Once I found out that he was going through a tough time, I reached out to him immediately, and we were talking every day. I would text him in the morning before training and ask him, “Hey man, how are you feeling today?” and find out whether it was a good day or a bad day. If it was a bad day, I’d just try tell him, “Let’s try to make it a positive day,” little things like that to try and give him something to look forward to. With him being able to come down to the Revolution game when Houston played the Revs (on May 19, 2012) and just to see him…it really, really made me proud of the person he was and how strong he was as a person. Not everyone can go through something like that, especially so young.
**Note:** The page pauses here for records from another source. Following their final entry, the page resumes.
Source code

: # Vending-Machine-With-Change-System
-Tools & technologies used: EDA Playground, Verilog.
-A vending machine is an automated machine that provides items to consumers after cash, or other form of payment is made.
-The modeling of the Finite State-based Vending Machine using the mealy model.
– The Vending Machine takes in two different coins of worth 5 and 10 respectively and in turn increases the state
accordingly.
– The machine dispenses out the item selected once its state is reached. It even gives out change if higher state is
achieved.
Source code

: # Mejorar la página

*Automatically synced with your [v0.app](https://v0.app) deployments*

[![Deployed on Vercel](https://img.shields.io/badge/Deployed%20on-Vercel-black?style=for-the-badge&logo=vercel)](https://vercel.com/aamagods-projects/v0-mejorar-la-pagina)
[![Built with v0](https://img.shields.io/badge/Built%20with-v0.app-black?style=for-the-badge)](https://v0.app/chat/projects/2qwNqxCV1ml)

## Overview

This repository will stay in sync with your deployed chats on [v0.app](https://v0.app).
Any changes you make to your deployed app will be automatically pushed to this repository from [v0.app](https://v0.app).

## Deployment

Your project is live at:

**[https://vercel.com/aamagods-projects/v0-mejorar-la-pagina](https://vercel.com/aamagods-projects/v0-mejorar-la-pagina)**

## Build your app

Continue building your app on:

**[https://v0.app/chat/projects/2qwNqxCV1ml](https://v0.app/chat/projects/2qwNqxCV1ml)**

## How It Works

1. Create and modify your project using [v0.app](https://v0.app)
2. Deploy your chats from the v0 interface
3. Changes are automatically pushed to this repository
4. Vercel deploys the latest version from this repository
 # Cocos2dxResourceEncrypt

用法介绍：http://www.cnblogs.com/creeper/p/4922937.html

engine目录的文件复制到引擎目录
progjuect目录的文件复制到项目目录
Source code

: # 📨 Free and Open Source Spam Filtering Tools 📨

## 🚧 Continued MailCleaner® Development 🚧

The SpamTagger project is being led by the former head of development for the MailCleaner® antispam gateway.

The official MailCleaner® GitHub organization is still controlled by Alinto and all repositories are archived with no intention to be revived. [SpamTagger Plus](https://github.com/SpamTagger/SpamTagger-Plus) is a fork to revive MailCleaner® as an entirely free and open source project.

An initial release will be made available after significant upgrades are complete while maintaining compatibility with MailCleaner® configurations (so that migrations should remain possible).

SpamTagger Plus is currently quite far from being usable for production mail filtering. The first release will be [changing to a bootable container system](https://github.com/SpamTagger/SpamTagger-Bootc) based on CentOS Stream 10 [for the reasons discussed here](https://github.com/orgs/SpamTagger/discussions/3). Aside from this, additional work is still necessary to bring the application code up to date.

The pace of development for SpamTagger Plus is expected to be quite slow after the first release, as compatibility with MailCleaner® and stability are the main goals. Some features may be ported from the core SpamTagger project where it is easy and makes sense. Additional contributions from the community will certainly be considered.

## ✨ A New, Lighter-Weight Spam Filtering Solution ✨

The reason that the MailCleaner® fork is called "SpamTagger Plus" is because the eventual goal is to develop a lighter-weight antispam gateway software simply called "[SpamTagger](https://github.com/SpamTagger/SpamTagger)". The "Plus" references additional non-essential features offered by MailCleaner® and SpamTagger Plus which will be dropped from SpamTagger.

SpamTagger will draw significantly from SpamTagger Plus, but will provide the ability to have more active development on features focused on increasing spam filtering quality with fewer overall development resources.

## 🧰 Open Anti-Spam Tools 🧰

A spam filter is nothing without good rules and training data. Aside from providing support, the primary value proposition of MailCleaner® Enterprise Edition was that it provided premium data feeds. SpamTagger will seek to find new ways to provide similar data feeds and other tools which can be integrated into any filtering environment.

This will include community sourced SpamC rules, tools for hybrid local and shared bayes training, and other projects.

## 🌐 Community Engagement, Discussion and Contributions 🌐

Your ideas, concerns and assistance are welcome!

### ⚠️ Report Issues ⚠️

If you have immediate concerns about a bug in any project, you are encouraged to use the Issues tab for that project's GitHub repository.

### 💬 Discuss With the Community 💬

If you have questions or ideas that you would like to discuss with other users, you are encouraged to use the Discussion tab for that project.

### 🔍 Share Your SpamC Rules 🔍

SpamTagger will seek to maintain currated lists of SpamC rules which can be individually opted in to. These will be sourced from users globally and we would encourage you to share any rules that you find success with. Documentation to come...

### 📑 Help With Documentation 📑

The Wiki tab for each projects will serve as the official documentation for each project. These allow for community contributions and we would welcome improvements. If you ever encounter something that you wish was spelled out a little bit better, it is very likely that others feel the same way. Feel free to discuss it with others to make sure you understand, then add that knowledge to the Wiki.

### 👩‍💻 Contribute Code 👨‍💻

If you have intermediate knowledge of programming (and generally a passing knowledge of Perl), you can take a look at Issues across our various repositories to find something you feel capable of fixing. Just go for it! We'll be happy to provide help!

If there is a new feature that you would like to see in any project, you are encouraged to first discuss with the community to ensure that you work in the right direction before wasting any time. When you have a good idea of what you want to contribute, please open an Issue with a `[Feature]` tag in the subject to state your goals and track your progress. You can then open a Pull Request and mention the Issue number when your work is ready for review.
It was so sad, but what he left me with was someone who was a true friend, a loving and caring kid who would do anything for anybody. He’d take the shirt off his back for anybody, and having the honor to play with him was truly something special to me.

NEST: I think something like remembering Tim while you were abroad truly speaks to how much you’ll always be Geoff Cameron, the kid from Attleboro. And now that you’re here, after nearly 18 months away, how does it feel to be back in the area for a few weeks?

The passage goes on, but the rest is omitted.